• [AIM OF THE TASK]:
Word for word, set down the entries below.

• [EXERCISE DATA]:
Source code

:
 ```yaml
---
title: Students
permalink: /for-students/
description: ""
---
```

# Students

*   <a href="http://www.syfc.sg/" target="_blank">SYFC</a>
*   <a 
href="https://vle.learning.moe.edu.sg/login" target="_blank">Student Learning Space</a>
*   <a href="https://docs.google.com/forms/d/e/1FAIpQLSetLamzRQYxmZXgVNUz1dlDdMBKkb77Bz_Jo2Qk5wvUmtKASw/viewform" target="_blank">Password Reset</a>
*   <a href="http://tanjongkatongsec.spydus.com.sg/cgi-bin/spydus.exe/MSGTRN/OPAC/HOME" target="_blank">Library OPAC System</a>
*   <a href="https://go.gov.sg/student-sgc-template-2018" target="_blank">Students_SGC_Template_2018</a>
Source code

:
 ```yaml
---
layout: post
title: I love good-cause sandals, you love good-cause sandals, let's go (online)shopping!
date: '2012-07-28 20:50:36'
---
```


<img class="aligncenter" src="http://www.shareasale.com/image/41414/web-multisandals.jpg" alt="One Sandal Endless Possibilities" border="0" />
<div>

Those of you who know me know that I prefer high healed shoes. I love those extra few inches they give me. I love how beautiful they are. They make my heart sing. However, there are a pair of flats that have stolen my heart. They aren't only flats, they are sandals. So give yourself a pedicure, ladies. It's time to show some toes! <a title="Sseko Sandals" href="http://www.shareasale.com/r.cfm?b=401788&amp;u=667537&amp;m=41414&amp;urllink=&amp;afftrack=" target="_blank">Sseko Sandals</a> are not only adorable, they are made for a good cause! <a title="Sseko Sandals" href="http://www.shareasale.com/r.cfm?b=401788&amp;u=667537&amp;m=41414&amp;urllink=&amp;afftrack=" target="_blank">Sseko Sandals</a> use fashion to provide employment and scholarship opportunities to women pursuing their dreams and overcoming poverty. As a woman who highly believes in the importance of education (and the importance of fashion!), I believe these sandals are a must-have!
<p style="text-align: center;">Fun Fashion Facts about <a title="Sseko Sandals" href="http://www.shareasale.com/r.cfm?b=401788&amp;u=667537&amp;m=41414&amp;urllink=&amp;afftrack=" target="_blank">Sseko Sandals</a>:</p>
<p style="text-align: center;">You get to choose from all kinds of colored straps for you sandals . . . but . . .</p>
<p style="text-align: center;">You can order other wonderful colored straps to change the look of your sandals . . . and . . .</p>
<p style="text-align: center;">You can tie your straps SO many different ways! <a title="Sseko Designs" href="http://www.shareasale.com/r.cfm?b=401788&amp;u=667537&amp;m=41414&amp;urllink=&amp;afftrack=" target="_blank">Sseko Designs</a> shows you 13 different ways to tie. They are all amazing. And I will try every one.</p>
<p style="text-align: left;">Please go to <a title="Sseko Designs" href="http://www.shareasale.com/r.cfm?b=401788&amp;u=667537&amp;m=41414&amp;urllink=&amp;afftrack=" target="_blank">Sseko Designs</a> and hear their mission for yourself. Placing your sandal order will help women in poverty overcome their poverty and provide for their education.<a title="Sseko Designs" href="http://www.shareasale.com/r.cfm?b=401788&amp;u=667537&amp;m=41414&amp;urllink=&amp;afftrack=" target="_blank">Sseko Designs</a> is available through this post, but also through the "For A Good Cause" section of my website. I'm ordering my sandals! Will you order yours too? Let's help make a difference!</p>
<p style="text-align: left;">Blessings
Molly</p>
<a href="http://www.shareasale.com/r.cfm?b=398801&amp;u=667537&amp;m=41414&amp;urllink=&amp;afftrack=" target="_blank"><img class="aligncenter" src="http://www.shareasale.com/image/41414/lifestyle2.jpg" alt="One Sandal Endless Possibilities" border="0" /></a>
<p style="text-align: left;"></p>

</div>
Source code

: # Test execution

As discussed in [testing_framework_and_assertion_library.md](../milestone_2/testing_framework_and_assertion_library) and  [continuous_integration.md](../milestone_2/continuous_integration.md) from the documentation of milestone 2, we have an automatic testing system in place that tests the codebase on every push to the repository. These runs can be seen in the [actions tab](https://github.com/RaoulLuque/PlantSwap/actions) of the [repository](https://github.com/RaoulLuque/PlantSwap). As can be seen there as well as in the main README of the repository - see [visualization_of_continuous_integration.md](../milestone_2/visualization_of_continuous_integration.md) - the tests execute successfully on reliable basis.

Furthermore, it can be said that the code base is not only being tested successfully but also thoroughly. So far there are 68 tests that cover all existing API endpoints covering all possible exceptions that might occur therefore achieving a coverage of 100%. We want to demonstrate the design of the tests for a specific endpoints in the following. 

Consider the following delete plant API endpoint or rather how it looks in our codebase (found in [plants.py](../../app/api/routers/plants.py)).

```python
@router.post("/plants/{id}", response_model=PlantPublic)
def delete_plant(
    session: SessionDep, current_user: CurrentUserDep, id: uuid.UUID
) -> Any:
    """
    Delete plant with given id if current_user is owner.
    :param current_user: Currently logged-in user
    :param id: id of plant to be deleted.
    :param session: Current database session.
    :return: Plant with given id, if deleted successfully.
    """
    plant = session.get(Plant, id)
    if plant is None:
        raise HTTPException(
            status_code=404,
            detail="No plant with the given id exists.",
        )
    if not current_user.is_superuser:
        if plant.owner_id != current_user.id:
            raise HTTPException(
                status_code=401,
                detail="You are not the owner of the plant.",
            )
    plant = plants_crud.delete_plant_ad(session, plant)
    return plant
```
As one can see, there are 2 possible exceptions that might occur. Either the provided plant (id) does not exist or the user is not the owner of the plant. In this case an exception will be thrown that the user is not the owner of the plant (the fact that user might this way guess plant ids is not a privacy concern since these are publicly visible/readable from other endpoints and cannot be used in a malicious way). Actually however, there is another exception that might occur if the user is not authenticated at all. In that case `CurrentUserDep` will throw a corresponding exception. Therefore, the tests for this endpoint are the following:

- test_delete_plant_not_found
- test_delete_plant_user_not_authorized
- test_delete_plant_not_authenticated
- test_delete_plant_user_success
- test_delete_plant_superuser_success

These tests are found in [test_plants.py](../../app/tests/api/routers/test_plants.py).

• [OUTPUT BELOW]:
Source code

:
 ```yaml
---
title: Students
permalink: /for-students/
description: ""
---
```

# Students

*   <a href="http://www.syfc.sg/" target="_blank">SYFC</a>
*   <a 
href="https://vle.learning.moe.edu.sg/login" target="_blank">Student Learning Space</a>
*   <a href="https://docs.google.com/forms/d/e/1FAIpQLSetLamzRQYxmZXgVNUz1dlDdMBKkb77Bz_Jo2Qk5wvUmtKASw/viewform" target="_blank">Password Reset</a>
*   <a href="http://tanjongkatongsec.spydus.com.sg/cgi-bin/spydus.exe/MSGTRN/OPAC/HOME" target="_blank">Library OPAC System</a>
*   <a href="https://go.gov.sg/student-sgc-template-2018" target="_blank">Students_SGC_Template_2018</a>
Source code

:
 ```yaml
---
layout: post
title: I love good-cause sandals, you love good-cause sandals, let's go (online)shopping!
date: '2012-07-28 20:50:36'
---
```


<img class="aligncenter" src="http://www.shareasale.com/image/41414/web-multisandals.jpg" alt="One Sandal Endless Possibilities" border="0" />
<div>

Those of you who know me know that I prefer high healed shoes. I love those extra few inches they give me. I love how beautiful they are. They make my heart sing. However, there are a pair of flats that have stolen my heart. They aren't only flats, they are sandals. So give yourself a pedicure, ladies. It's time to show some toes! <a title="Sseko Sandals" href="http://www.shareasale.com/r.cfm?b=401788&amp;u=667537&amp;m=41414&amp;urllink=&amp;afftrack=" target="_blank">Sseko Sandals</a> are not only adorable, they are made for a good cause! <a title="Sseko Sandals" href="http://www.shareasale.com/r.cfm?b=401788&amp;u=667537&amp;m=41414&amp;urllink=&amp;afftrack=" target="_blank">Sseko Sandals</a> use fashion to provide employment and scholarship opportunities to women pursuing their dreams and overcoming poverty. As a woman who highly believes in the importance of education (and the importance of fashion!), I believe these sandals are a must-have!
<p style="text-align: center;">Fun Fashion Facts about <a title="Sseko Sandals" href="http://www.shareasale.com/r.cfm?b=401788&amp;u=667537&amp;m=41414&amp;urllink=&amp;afftrack=" target="_blank">Sseko Sandals</a>:</p>
<p style="text-align: center;">You get to choose from all kinds of colored straps for you sandals . . . but . . .</p>
<p style="text-align: center;">You can order other wonderful colored straps to change the look of your sandals . . . and . . .</p>
<p style="text-align: center;">You can tie your straps SO many different ways! <a title="Sseko Designs" href="http://www.shareasale.com/r.cfm?b=401788&amp;u=667537&amp;m=41414&amp;urllink=&amp;afftrack=" target="_blank">Sseko Designs</a> shows you 13 different ways to tie. They are all amazing. And I will try every one.</p>
<p style="text-align: left;">Please go to <a title="Sseko Designs" href="http://www.shareasale.com/r.cfm?b=401788&amp;u=667537&amp;m=41414&amp;urllink=&amp;afftrack=" target="_blank">Sseko Designs</a> and hear their mission for yourself. Placing your sandal order will help women in poverty overcome their poverty and provide for their education.<a title="Sseko Designs" href="http://www.shareasale.com/r.cfm?b=401788&amp;u=667537&amp;m=41414&amp;urllink=&amp;afftrack=" target="_blank">Sseko Designs</a> is available through this post, but also through the "For A Good Cause" section of my website. I'm ordering my sandals! Will you order yours too? Let's help make a difference!</p>
<p style="text-align: left;">Blessings
Molly</p>
<a href="http://www.shareasale.com/r.cfm?b=398801&amp;u=667537&amp;m=41414&amp;urllink=&amp;afftrack=" target="_blank"><img class="aligncenter" src="http://www.shareasale.com/image/41414/lifestyle2.jpg" alt="One Sandal Endless Possibilities" border="0" /></a>
<p style="text-align: left;"></p>

</div>
Source code

: # Test execution

As discussed in [testing_framework_and_assertion_library.md](../milestone_2/testing_framework_and_assertion_library) and  [continuous_integration.md](../milestone_2/continuous_integration.md) from the documentation of milestone 2, we have an automatic testing system in place that tests the codebase on every push to the repository. These runs can be seen in the [actions tab](https://github.com/RaoulLuque/PlantSwap/actions) of the [repository](https://github.com/RaoulLuque/PlantSwap). As can be seen there as well as in the main README of the repository - see [visualization_of_continuous_integration.md](../milestone_2/visualization_of_continuous_integration.md) - the tests execute successfully on reliable basis.

Furthermore, it can be said that the code base is not only being tested successfully but also thoroughly. So far there are 68 tests that cover all existing API endpoints covering all possible exceptions that might occur therefore achieving a coverage of 100%. We want to demonstrate the design of the tests for a specific endpoints in the following. 

Consider the following delete plant API endpoint or rather how it looks in our codebase (found in [plants.py](../../app/api/routers/plants.py)).

```python
@router.post("/plants/{id}", response_model=PlantPublic)
def delete_plant(
    session: SessionDep, current_user: CurrentUserDep, id: uuid.UUID
) -> Any:
    """
    Delete plant with given id if current_user is owner.
    :param current_user: Currently logged-in user
    :param id: id of plant to be deleted.
    :param session: Current database session.
    :return: Plant with given id, if deleted successfully.
    """
    plant = session.get(Plant, id)
    if plant is None:
        raise HTTPException(
            status_code=404,
            detail="No plant with the given id exists.",
        )
    if not current_user.is_superuser:
        if plant.owner_id != current_user.id:
            raise HTTPException(
                status_code=401,
                detail="You are not the owner of the plant.",
            )
    plant = plants_crud.delete_plant_ad(session, plant)
    return plant
```
As one can see, there are 2 possible exceptions that might occur. Either the provided plant (id) does not exist or the user is not the owner of the plant. In this case an exception will be thrown that the user is not the owner of the plant (the fact that user might this way guess plant ids is not a privacy concern since these are publicly visible/readable from other endpoints and cannot be used in a malicious way). Actually however, there is another exception that might occur if the user is not authenticated at all. In that case `CurrentUserDep` will throw a corresponding exception. Therefore, the tests for this endpoint are the following:

- test_delete_plant_not_found
- test_delete_plant_user_not_authorized
- test_delete_plant_not_authenticated
- test_delete_plant_user_success
- test_delete_plant_superuser_success

These tests are found in [test_plants.py](../../app/tests/api/routers/test_plants.py).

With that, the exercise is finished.